Apparently the answer to this, in connection with the Right to Transfer, is when it is contained in the HRA business plan of a local authority.
In order to make an informed decision in the transfer ballot tenants must be able to compare and contrast the transfer proposal with the stay with the council option. It is also crucial that tenants be able to rely on the promises made by the new landlord in the Offer document, which is why these are enforceable through the transfer agreement.
On one side, therefore tenants have promises which they can rely on, with mechanisms to gain redress if they are not delivered. So you would think that in order to make a proper comparison, tenants should be able to compare like with like. Sadly this is not the case, as the entries in the “stay with the council” column amount to very little of substance. This is because the HRA business plan can be changed at any time. So the tenants pursuing their Right to Transfer have to make hard promises to deliver what they say if transfer proceeds, but the local authority is under no such obligation. You may think that it is easy to make claims that you will never have to deliver and therfore such claims cannot be relied on, I would agree.
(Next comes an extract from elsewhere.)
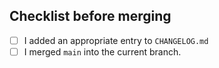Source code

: ## Checklist before merging
- [ ] I added an appropriate entry to `CHANGELOG.md`
- [ ] I merged `main` into the current branch.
This being the case, it is unfair to tenants that the local authority can present a case to tenants, which it knows it will never have to deliver. There is currently nothing to prevent a local authority amending its HRA business plan with the intention of sabotaging a Right to Transfer by magically increasing the amount it intends to invest in the transfer area. What tenants must understand is that there is also nothing to stop the council using the same magic to take away that planned investment the day after they vote to stay with the council.
It is worth bearing in mind that these decisions are political and there is nothing to require politicians to behave honourably as long as they act legally and within their code of conduct. So if politicians think they can win a transfer ballot by temporarily padding the HRA spend in the relevant area, the unscrupulous will do it.
So what is a tenant to do when voting in the transfer ballot? First, is to weigh carefully the true value of legally binding transfer promises as compared with the transient nature of the HRA business plan. The second is to judge each landlord on its track record, which has delivered on its previous promises to tenants and which has promised spending and then singularly failed to deliver. These issues won’t be in the Offer document, but tenants need to give them careful consideration – it’s not just what you are promised, but how far you trust the party making the promise.